■ **EXERCISE OBJECTIVE**: Copy the lines below that contain "workflows".

■ **Data excerpts**:
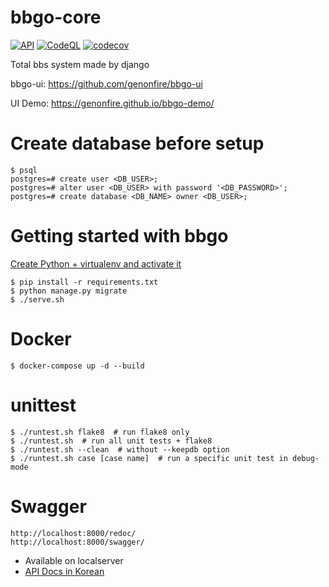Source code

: # bbgo-core
[![API](https://github.com/genonfire/bbgo-core/actions/workflows/backend.yml/badge.svg?branch=master)](https://github.com/genonfire/bbgo-core/actions/workflows/backend.yml)
[![CodeQL](https://github.com/genonfire/bbgo-core/actions/workflows/codeql.yml/badge.svg)](https://github.com/genonfire/bbgo-core/actions/workflows/codeql.yml)
[![codecov](https://codecov.io/gh/genonfire/bbgo-core/graph/badge.svg?token=JLH19AP5LD)](https://codecov.io/gh/genonfire/bbgo-core)

Total bbs system made by django

bbgo-ui: https://github.com/genonfire/bbgo-ui

UI Demo: https://genonfire.github.io/bbgo-demo/


# Create database before setup

    $ psql
    postgres=# create user <DB_USER>;
    postgres=# alter user <DB_USER> with password '<DB_PASSWORD>';
    postgres=# create database <DB_NAME> owner <DB_USER>;


# Getting started with bbgo
[Create Python + virtualenv and activate it](https://docs.python.org/3.10/library/venv.html)

    $ pip install -r requirements.txt
    $ python manage.py migrate
    $ ./serve.sh


# Docker
    $ docker-compose up -d --build


# unittest

    $ ./runtest.sh flake8  # run flake8 only
    $ ./runtest.sh  # run all unit tests + flake8
    $ ./runtest.sh --clean  # without --keepdb option
    $ ./runtest.sh case [case name]  # run a specific unit test in debug-mode


# Swagger

    http://localhost:8000/redoc/
    http://localhost:8000/swagger/

- Available on localserver
- [API Docs in Korean](https://gencode.notion.site/API-docs-5f522b59ba254f218afe4934771b4772)
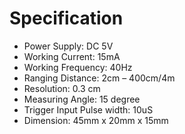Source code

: ---
---

# Specification

- Power Supply: DC 5V
- Working Current: 15mA
- Working Frequency: 40Hz
- Ranging Distance: 2cm – 400cm/4m
- Resolution: 0.3 cm
- Measuring Angle: 15 degree
- Trigger Input Pulse width: 10uS
- Dimension: 45mm x 20mm x 15mm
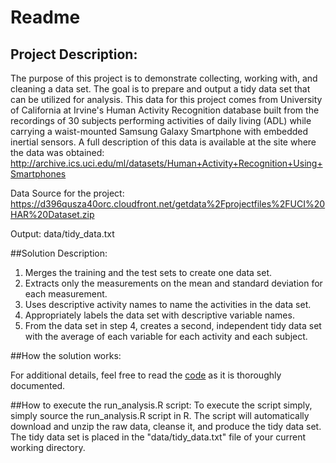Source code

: # Readme
## Project Description:
The purpose of this project is to demonstrate collecting, working with, and cleaning a data set. The goal is to prepare and output a tidy data set that can be utilized for analysis. This data for this project comes from University of California at Irvine's Human Activity Recognition database built from the recordings of 30 subjects performing activities of daily living (ADL) while carrying a waist-mounted Samsung Galaxy Smartphone with embedded inertial sensors. A full description of this data is available at the site where the data was obtained: http://archive.ics.uci.edu/ml/datasets/Human+Activity+Recognition+Using+Smartphones 

Data Source for the project: 
https://d396qusza40orc.cloudfront.net/getdata%2Fprojectfiles%2FUCI%20HAR%20Dataset.zip 

Output: data/tidy_data.txt
 
##Solution Description:
1. Merges the training and the test sets to create one data set.
2. Extracts only the measurements on the mean and standard deviation for each measurement. 
3. Uses descriptive activity names to name the activities in the data set.
4. Appropriately labels the data set with descriptive variable names.
5. From the data set in step 4, creates a second, independent tidy data set with the average of each variable for each activity and each subject.

##How the solution works:

For additional details, feel free to read the [code](https://github.com/davidschaefer/run_analysis/blob/master/run_analysis.R) as it is thoroughly documented.

##How to execute the run_analysis.R script:
To execute the script simply, simply source the run_analysis.R script in R. The script will automatically download and unzip the raw data, cleanse it, and produce the tidy data set. The tidy data set is placed in the "data/tidy_data.txt" file of your current working directory.

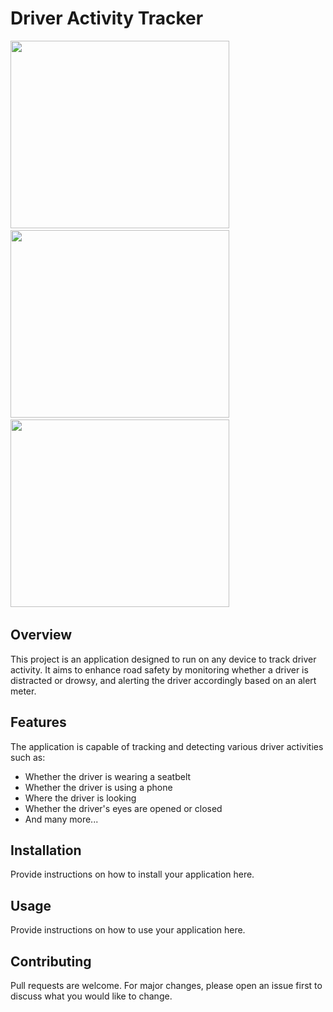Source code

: # Driver Activity Tracker
<div>
<img src="https://github.com/granthgg/Distracted-Drowsy-Driver-Detection/assets/69439823/68ec3240-654e-4631-acfa-1cf2a7488a5f" width="350" height="300"/>&nbsp; 
<img src="https://github.com/granthgg/Distracted-Drowsy-Driver-Detection/assets/69439823/f72f1b44-5f68-4b91-b2c5-4ec495267a0e" width="350" height="300"/>&nbsp; 
<img src="https://github.com/granthgg/Distracted-Drowsy-Driver-Detection/assets/69439823/e49fac6a-a71b-4af1-be0e-327370720261" width="350" height="300"/>&nbsp; 
<div>



## Overview
This project is an application designed to run on any device to track driver activity. It aims to enhance road safety by monitoring whether a driver is distracted or drowsy, and alerting the driver accordingly based on an alert meter.

## Features
The application is capable of tracking and detecting various driver activities such as:
- Whether the driver is wearing a seatbelt
- Whether the driver is using a phone
- Where the driver is looking
- Whether the driver's eyes are opened or closed
- And many more...

## Installation
Provide instructions on how to install your application here.

## Usage
Provide instructions on how to use your application here.

## Contributing
Pull requests are welcome. For major changes, please open an issue first to discuss what you would like to change.

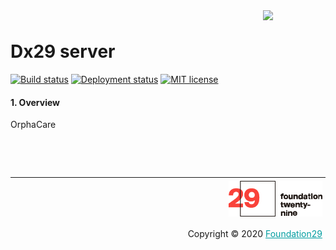 <div style="margin-bottom: 1%; padding-bottom: 2%;">
	<img align="right" width="100px" src="/img/logo.png">
</div>			

Dx29 server
===============================================================================================================================

[![Build status](https://f29.visualstudio.com/Raito/_apis/build/status/prod/Raito-server-prod)](https://f29.visualstudio.com/Raito/_build/latest?definitionId=114)   [![Deployment status](https://f29.vsrm.visualstudio.com/_apis/public/Release/badge/88bb841e-8756-480d-9840-a24ba6dd4cb4/14/15)](https://f29.visualstudio.com/Raito/_release?_a=releases&view=mine&definitionId=1)
[![MIT license](https://img.shields.io/badge/license-MIT-brightgreen.svg)](http://opensource.org/licenses/MIT)

#### 1. Overview 
OrphaCare

<p>&nbsp;</p>
<p>&nbsp;</p>


<div style="border-top: 1px solid !important;
	padding-top: 1% !important;
    padding-right: 1% !important;
    padding-bottom: 0.1% !important;">
	<div align="right">
		<img width="150px" src="/img/logo-foundation-twentynine-footer.png">
	</div>
	<div align="right" style="padding-top: 0.5% !important">
		<p align="right">	
			Copyright © 2020
			<a style="color:#009DA0" href="https://www.foundation29.org/" target="_blank"> Foundation29</a>
		</p>
	</div>
<div>
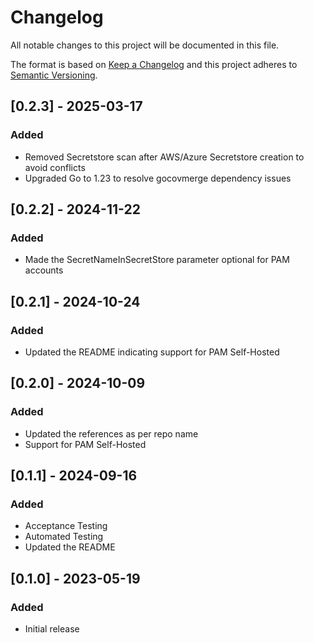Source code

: # Changelog
All notable changes to this project will be documented in this file.

The format is based on [Keep a Changelog](http://keepachangelog.com/en/1.0.0/)
and this project adheres to [Semantic Versioning](http://semver.org/spec/v2.0.0.html).

## [0.2.3] - 2025-03-17

### Added
- Removed Secretstore scan after AWS/Azure Secretstore creation to avoid conflicts
- Upgraded Go to 1.23 to resolve gocovmerge dependency issues 

## [0.2.2] - 2024-11-22

### Added
- Made the SecretNameInSecretStore parameter optional for PAM accounts

## [0.2.1] - 2024-10-24

### Added
- Updated the README indicating support for PAM Self-Hosted

## [0.2.0] - 2024-10-09

### Added
- Updated the references as per repo name
- Support for PAM Self-Hosted

## [0.1.1] - 2024-09-16

### Added
- Acceptance Testing
- Automated Testing
- Updated the README

## [0.1.0] - 2023-05-19

### Added
- Initial release
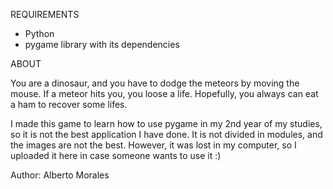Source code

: REQUIREMENTS
- Python
- pygame library with its dependencies


ABOUT

You are a dinosaur, and you have to dodge the meteors by moving the mouse. If a meteor hits you, you loose a life. Hopefully, you always can eat a ham to recover some lifes.

I made this game to learn how to use pygame in my 2nd year of my studies, so it is not the best application I have done. It is not divided in modules, and the images are not the best. However, it was lost in my computer, so I uploaded it here in case someone wants to use it :)


Author: Alberto Morales
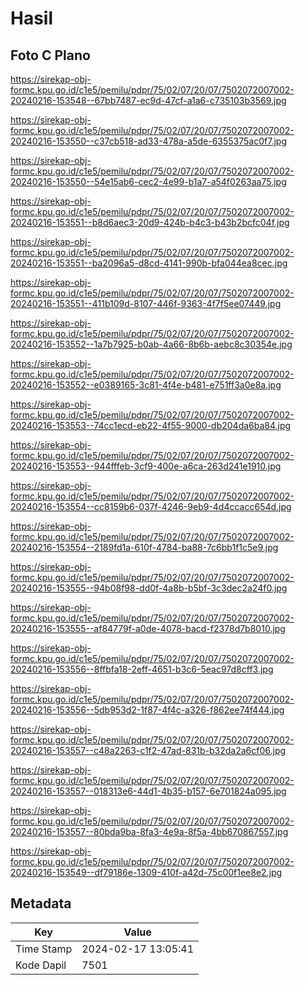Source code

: # Hasil

## Foto C Plano

https://sirekap-obj-formc.kpu.go.id/c1e5/pemilu/pdpr/75/02/07/20/07/7502072007002-20240216-153548--67bb7487-ec9d-47cf-a1a6-c735103b3569.jpg

https://sirekap-obj-formc.kpu.go.id/c1e5/pemilu/pdpr/75/02/07/20/07/7502072007002-20240216-153550--c37cb518-ad33-478a-a5de-6355375ac0f7.jpg

https://sirekap-obj-formc.kpu.go.id/c1e5/pemilu/pdpr/75/02/07/20/07/7502072007002-20240216-153550--54e15ab6-cec2-4e99-b1a7-a54f0263aa75.jpg

https://sirekap-obj-formc.kpu.go.id/c1e5/pemilu/pdpr/75/02/07/20/07/7502072007002-20240216-153551--b8d6aec3-20d9-424b-b4c3-b43b2bcfc04f.jpg

https://sirekap-obj-formc.kpu.go.id/c1e5/pemilu/pdpr/75/02/07/20/07/7502072007002-20240216-153551--ba2096a5-d8cd-4141-990b-bfa044ea8cec.jpg

https://sirekap-obj-formc.kpu.go.id/c1e5/pemilu/pdpr/75/02/07/20/07/7502072007002-20240216-153551--411b109d-8107-446f-9363-4f7f5ee07449.jpg

https://sirekap-obj-formc.kpu.go.id/c1e5/pemilu/pdpr/75/02/07/20/07/7502072007002-20240216-153552--1a7b7925-b0ab-4a66-8b6b-aebc8c30354e.jpg

https://sirekap-obj-formc.kpu.go.id/c1e5/pemilu/pdpr/75/02/07/20/07/7502072007002-20240216-153552--e0389165-3c81-4f4e-b481-e751ff3a0e8a.jpg

https://sirekap-obj-formc.kpu.go.id/c1e5/pemilu/pdpr/75/02/07/20/07/7502072007002-20240216-153553--74cc1ecd-eb22-4f55-9000-db204da6ba84.jpg

https://sirekap-obj-formc.kpu.go.id/c1e5/pemilu/pdpr/75/02/07/20/07/7502072007002-20240216-153553--944fffeb-3cf9-400e-a6ca-263d241e1910.jpg

https://sirekap-obj-formc.kpu.go.id/c1e5/pemilu/pdpr/75/02/07/20/07/7502072007002-20240216-153554--cc8159b6-037f-4246-9eb9-4d4ccacc654d.jpg

https://sirekap-obj-formc.kpu.go.id/c1e5/pemilu/pdpr/75/02/07/20/07/7502072007002-20240216-153554--2189fd1a-610f-4784-ba88-7c6bb1f1c5e9.jpg

https://sirekap-obj-formc.kpu.go.id/c1e5/pemilu/pdpr/75/02/07/20/07/7502072007002-20240216-153555--94b08f98-dd0f-4a8b-b5bf-3c3dec2a24f0.jpg

https://sirekap-obj-formc.kpu.go.id/c1e5/pemilu/pdpr/75/02/07/20/07/7502072007002-20240216-153555--af84779f-a0de-4078-bacd-f2378d7b8010.jpg

https://sirekap-obj-formc.kpu.go.id/c1e5/pemilu/pdpr/75/02/07/20/07/7502072007002-20240216-153556--8ffbfa18-2eff-4651-b3c6-5eac97d8cff3.jpg

https://sirekap-obj-formc.kpu.go.id/c1e5/pemilu/pdpr/75/02/07/20/07/7502072007002-20240216-153556--5db953d2-1f87-4f4c-a326-f862ee74f444.jpg

https://sirekap-obj-formc.kpu.go.id/c1e5/pemilu/pdpr/75/02/07/20/07/7502072007002-20240216-153557--c48a2263-c1f2-47ad-831b-b32da2a6cf06.jpg

https://sirekap-obj-formc.kpu.go.id/c1e5/pemilu/pdpr/75/02/07/20/07/7502072007002-20240216-153557--018313e6-44d1-4b35-b157-6e701824a095.jpg

https://sirekap-obj-formc.kpu.go.id/c1e5/pemilu/pdpr/75/02/07/20/07/7502072007002-20240216-153557--80bda9ba-8fa3-4e9a-8f5a-4bb670867557.jpg

https://sirekap-obj-formc.kpu.go.id/c1e5/pemilu/pdpr/75/02/07/20/07/7502072007002-20240216-153549--df79186e-1309-410f-a42d-75c00f1ee8e2.jpg


## Metadata

| Key        | Value               |
| ---------- | ------------------- |
| Time Stamp | 2024-02-17 13:05:41 |
| Kode Dapil | 7501                |



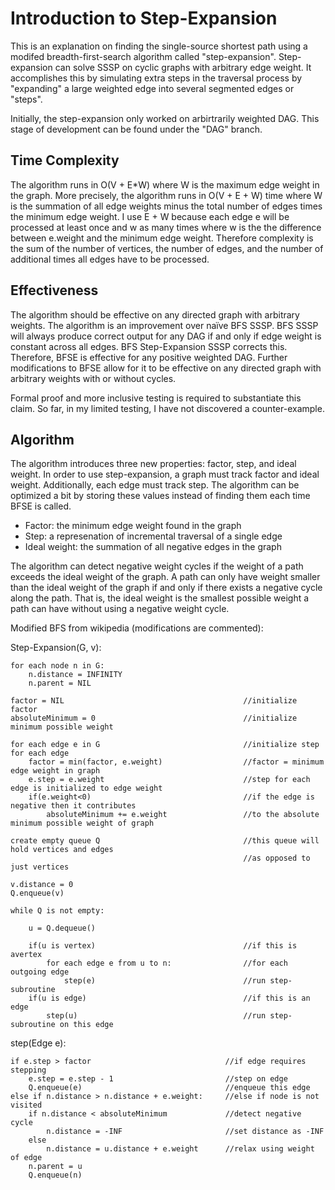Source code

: # Introduction to Step-Expansion
This is an explanation on finding the single-source shortest path using a modifed breadth-first-search algorithm called  "step-expansion". Step-expansion can solve SSSP on cyclic graphs with arbitrary edge weight. 
It accomplishes this by simulating extra steps in the traversal process by "expanding"
a large weighted edge into several segmented edges or "steps".

Initially, the step-expansion only worked on arbirtrarily weighted DAG. This stage of development can be found under the "DAG" branch.

## Time Complexity
The algorithm runs in O(V + E*W) where W is the maximum edge weight in the graph. More precisely, the algorithm runs in O(V + E + W) time where W is the summation of all edge weights minus the total number of edges times the minimum edge weight. I use E + W because each edge e will be processed at least once and w as many times where w is the the difference between e.weight and the  minimum edge weight. Therefore complexity is the sum of the number of vertices, the number of edges, and the number of additional times all edges have to be processed.

## Effectiveness
The algorithm should be effective on any directed graph with arbitrary weights. The algorithm is an improvement over naïve BFS SSSP. BFS SSSP will always produce correct output for any DAG if and only if edge weight is constant across all edges. BFS Step-Expansion SSSP corrects this. Therefore, BFSE is effective for any positive weighted DAG. Further modifications to BFSE allow for it to be effective on any directed graph with arbitrary weights with or without cycles.

Formal proof and more inclusive testing is required to substantiate this claim. So far, in my limited testing, I have not discovered a counter-example.

## Algorithm
The algorithm introduces three new properties: factor, step, and ideal weight.
In order to use step-expansion, a graph must track factor and ideal weight.
Additionally, each edge must track step.
The algorithm can be optimized a bit by storing 
these values instead of finding them each time BFSE is called.

 * Factor: the minimum edge weight found in the graph
 * Step: a represenation of incremental traversal of a single edge
 * Ideal weight: the summation of all negative edges in the graph

The algorithm can detect negative weight cycles if the weight of a path exceeds
the ideal weight of the graph. A path can only have weight smaller than 
the ideal weight of the graph if and only if there exists a negative cycle 
along the path. That is, the ideal weight is the smallest possible weight
a path can have without using a negative weight cycle.

Modified BFS from wikipedia (modifications are commented):

<source lang="java" line>
Step-Expansion(G, v):
    
    for each node n in G:            
        n.distance = INFINITY        
        n.parent = NIL

    factor = NIL                                        //initialize factor
    absoluteMinimum = 0                                 //initialize minimum possible weight
    
    for each edge e in G                                //initialize step for each edge
        factor = min(factor, e.weight)                  //factor = minimum edge weight in graph
        e.step = e.weight                               //step for each edge is initialized to edge weight
        if(e.weight<0)                                  //if the edge is negative then it contributes
            absoluteMinimum += e.weight                 //to the absolute minimum possible weight of graph

    create empty queue Q                                //this queue will hold vertices and edges
                                                        //as opposed to just vertices

    v.distance = 0
    Q.enqueue(v)                      

    while Q is not empty:        
    
        u = Q.dequeue()
    
        if(u is vertex)                                 //if this is avertex 
            for each edge e from u to n:                //for each outgoing edge
                step(e)                                 //run step-subroutine 
        if(u is edge)                                   //if this is an edge
            step(u)                                     //run step-subroutine on this edge
            
</source>

<source lang="java" line>
step(Edge e):

    if e.step > factor                              //if edge requires stepping
        e.step = e.step - 1                         //step on edge
        Q.enqueue(e)                                //enqueue this edge
    else if n.distance > n.distance + e.weight:     //else if node is not visited
        if n.distance < absoluteMinimum             //detect negative cycle
            n.distance = -INF                       //set distance as -INF
        else
            n.distance = u.distance + e.weight      //relax using weight of edge
        n.parent = u
        Q.enqueue(n)
</source>

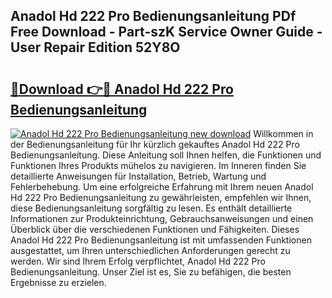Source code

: ## Anadol Hd 222 Pro Bedienungsanleitung PDf Free Download - Part-szK Service Owner Guide - User Repair Edition 52Y8O

# <h2><a href="http://df57y3.blite.top/?on=Anadol+Hd+222+Pro+Bedienungsanleitung">🔗Download 👉🔴 Anadol Hd 222 Pro Bedienungsanleitung</a></h2>

[![Anadol Hd 222 Pro Bedienungsanleitung new download](https://i.imgur.com/lujVjoI.png)](http://df57y3.blite.top/?on=Anadol+Hd+222+Pro+Bedienungsanleitung)
Willkommen in der Bedienungsanleitung für Ihr kürzlich gekauftes Anadol Hd 222 Pro Bedienungsanleitung. Diese Anleitung soll Ihnen helfen, die Funktionen und Funktionen Ihres Produkts mühelos zu navigieren. Im Inneren finden Sie detaillierte Anweisungen für Installation, Betrieb, Wartung und Fehlerbehebung. Um eine erfolgreiche Erfahrung mit Ihrem neuen Anadol Hd 222 Pro Bedienungsanleitung zu gewährleisten, empfehlen wir Ihnen, diese Bedienungsanleitung sorgfältig zu lesen. Es enthält detaillierte Informationen zur Produkteinrichtung, Gebrauchsanweisungen und einen Überblick über die verschiedenen Funktionen und Fähigkeiten. Dieses Anadol Hd 222 Pro Bedienungsanleitung ist mit umfassenden Funktionen ausgestattet, um Ihren unterschiedlichen Anforderungen gerecht zu werden. Wir sind Ihrem Erfolg verpflichtet, Anadol Hd 222 Pro Bedienungsanleitung. Unser Ziel ist es, Sie zu befähigen, die besten Ergebnisse zu erzielen.

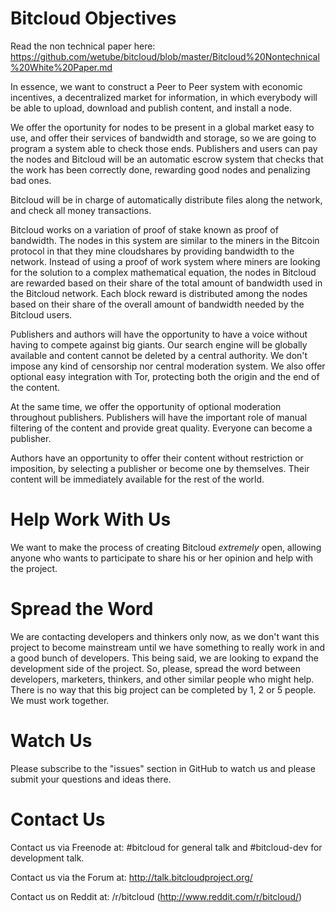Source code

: # Bitcloud Objectives

Read the non technical paper here:
https://github.com/wetube/bitcloud/blob/master/Bitcloud%20Nontechnical%20White%20Paper.md

In essence, we want to construct a Peer to Peer system with economic
incentives, a decentralized market for information, in which everybody will be
able to upload, download and publish content, and install a node.

We offer the oportunity for nodes to be present in a global market easy to
use, and offer their services of bandwidth and storage, so we are going to
program a system able to check those ends. Publishers and users can pay the
nodes and Bitcloud will be an automatic escrow system that checks that the
work has been correctly done, rewarding good nodes and penalizing bad ones.

Bitcloud will be in charge of automatically distribute files along the
network, and check all money transactions.

Bitcloud works on a variation of proof of stake known as proof of bandwidth. The nodes in this system are similar to the miners in the Bitcoin protocol in that they mine cloudshares by providing bandwidth to the network. Instead of using a proof of work system where miners are looking for the solution to a complex mathematical equation, the nodes in Bitcloud are rewarded based on their share of the total amount of bandwidth used in the Bitcloud network. Each block reward is distributed among the nodes based on their share of the overall amount of bandwidth needed by the Bitcloud users.
 
Publishers and authors will have the opportunity to have a voice without
having to compete against big giants. Our search engine will be globally
available and content cannot be deleted by a central authority. We don't
impose any kind of censorship nor central moderation system. We also offer
optional easy integration with Tor, protecting both the origin and the end of
the content.

At the same time, we offer the opportunity of optional moderation throughout
publishers. Publishers will have the important role of manual filtering of the
content and provide great quality. Everyone can become a publisher.

Authors have an opportunity to offer their content without restriction or
imposition, by selecting a publisher or become one by themselves. Their
content will be immediately available for the rest of the world.



# Help Work With Us

We want to make the process of creating Bitcloud *extremely* open,
allowing anyone who wants to participate to share his or her opinion and help with the project.


# Spread the Word

We are contacting developers and thinkers only now, as we don't want this project to become mainstream until we have something to really work in and a good bunch of developers. This being said, we are looking to expand the development side of the project. So, please, spread the word between developers, marketers, thinkers, and other similar people who might help. There is no way that this big project can be completed by 1, 2 or 5 people. We must work together.


# Watch Us

Please subscribe to the "issues" section in GitHub to watch us and please submit your questions and ideas there.


# Contact Us

Contact us via Freenode at: #bitcloud for general talk and #bitcloud-dev for development talk.

Contact us via the Forum at: http://talk.bitcloudproject.org/

Contact us on Reddit at: /r/bitcloud (http://www.reddit.com/r/bitcloud/)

■ **SOLVED PROBLEM**:
[![API](https://github.com/genonfire/bbgo-core/actions/workflows/backend.yml/badge.svg?branch=master)](https://github.com/genonfire/bbgo-core/actions/workflows/backend.yml)
[![CodeQL](https://github.com/genonfire/bbgo-core/actions/workflows/codeql.yml/badge.svg)](https://github.com/genonfire/bbgo-core/actions/workflows/codeql.yml)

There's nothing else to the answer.